**Extracted entries:**
******
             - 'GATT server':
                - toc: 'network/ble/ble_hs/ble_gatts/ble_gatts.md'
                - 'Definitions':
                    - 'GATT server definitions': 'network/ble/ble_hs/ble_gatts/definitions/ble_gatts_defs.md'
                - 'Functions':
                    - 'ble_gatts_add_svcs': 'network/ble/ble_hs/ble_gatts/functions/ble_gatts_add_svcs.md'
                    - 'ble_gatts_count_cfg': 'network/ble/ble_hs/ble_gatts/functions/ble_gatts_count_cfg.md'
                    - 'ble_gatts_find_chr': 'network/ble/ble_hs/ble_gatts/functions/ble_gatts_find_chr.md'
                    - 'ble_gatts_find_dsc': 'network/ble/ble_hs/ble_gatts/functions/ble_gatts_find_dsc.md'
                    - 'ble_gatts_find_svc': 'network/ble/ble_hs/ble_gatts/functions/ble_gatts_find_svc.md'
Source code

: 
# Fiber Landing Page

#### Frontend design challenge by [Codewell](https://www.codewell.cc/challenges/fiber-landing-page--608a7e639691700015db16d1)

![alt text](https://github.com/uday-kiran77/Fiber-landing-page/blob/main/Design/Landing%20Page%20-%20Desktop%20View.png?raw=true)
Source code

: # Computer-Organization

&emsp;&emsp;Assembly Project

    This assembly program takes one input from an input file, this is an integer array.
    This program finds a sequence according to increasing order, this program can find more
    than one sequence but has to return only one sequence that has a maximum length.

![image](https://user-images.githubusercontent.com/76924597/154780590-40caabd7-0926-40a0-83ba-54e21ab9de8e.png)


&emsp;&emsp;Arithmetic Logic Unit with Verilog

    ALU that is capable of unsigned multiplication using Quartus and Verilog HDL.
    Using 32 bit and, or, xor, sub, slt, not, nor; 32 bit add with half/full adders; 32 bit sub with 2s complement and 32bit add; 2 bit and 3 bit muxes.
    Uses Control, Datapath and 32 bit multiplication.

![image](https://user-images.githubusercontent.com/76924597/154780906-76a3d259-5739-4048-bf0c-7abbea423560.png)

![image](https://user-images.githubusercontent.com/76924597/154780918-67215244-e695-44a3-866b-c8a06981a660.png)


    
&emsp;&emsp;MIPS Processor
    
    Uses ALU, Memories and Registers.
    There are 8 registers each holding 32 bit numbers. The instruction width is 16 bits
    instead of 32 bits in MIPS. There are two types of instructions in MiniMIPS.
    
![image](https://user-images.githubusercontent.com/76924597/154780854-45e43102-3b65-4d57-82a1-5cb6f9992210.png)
******
**Task to complete:** Repeat, exactly and only, the lines from the beginning of the material through the line that contains "Uses ALU, Memories and Registers.".

**Answer to this problem:**
             - 'GATT server':
                - toc: 'network/ble/ble_hs/ble_gatts/ble_gatts.md'
                - 'Definitions':
                    - 'GATT server definitions': 'network/ble/ble_hs/ble_gatts/definitions/ble_gatts_defs.md'
                - 'Functions':
                    - 'ble_gatts_add_svcs': 'network/ble/ble_hs/ble_gatts/functions/ble_gatts_add_svcs.md'
                    - 'ble_gatts_count_cfg': 'network/ble/ble_hs/ble_gatts/functions/ble_gatts_count_cfg.md'
                    - 'ble_gatts_find_chr': 'network/ble/ble_hs/ble_gatts/functions/ble_gatts_find_chr.md'
                    - 'ble_gatts_find_dsc': 'network/ble/ble_hs/ble_gatts/functions/ble_gatts_find_dsc.md'
                    - 'ble_gatts_find_svc': 'network/ble/ble_hs/ble_gatts/functions/ble_gatts_find_svc.md'
Source code

: 
# Fiber Landing Page

#### Frontend design challenge by [Codewell](https://www.codewell.cc/challenges/fiber-landing-page--608a7e639691700015db16d1)

![alt text](https://github.com/uday-kiran77/Fiber-landing-page/blob/main/Design/Landing%20Page%20-%20Desktop%20View.png?raw=true)
Source code

: # Computer-Organization

&emsp;&emsp;Assembly Project

    This assembly program takes one input from an input file, this is an integer array.
    This program finds a sequence according to increasing order, this program can find more
    than one sequence but has to return only one sequence that has a maximum length.

![image](https://user-images.githubusercontent.com/76924597/154780590-40caabd7-0926-40a0-83ba-54e21ab9de8e.png)


&emsp;&emsp;Arithmetic Logic Unit with Verilog

    ALU that is capable of unsigned multiplication using Quartus and Verilog HDL.
    Using 32 bit and, or, xor, sub, slt, not, nor; 32 bit add with half/full adders; 32 bit sub with 2s complement and 32bit add; 2 bit and 3 bit muxes.
    Uses Control, Datapath and 32 bit multiplication.

![image](https://user-images.githubusercontent.com/76924597/154780906-76a3d259-5739-4048-bf0c-7abbea423560.png)

![image](https://user-images.githubusercontent.com/76924597/154780918-67215244-e695-44a3-866b-c8a06981a660.png)


    
&emsp;&emsp;MIPS Processor
    
    Uses ALU, Memories and Registers.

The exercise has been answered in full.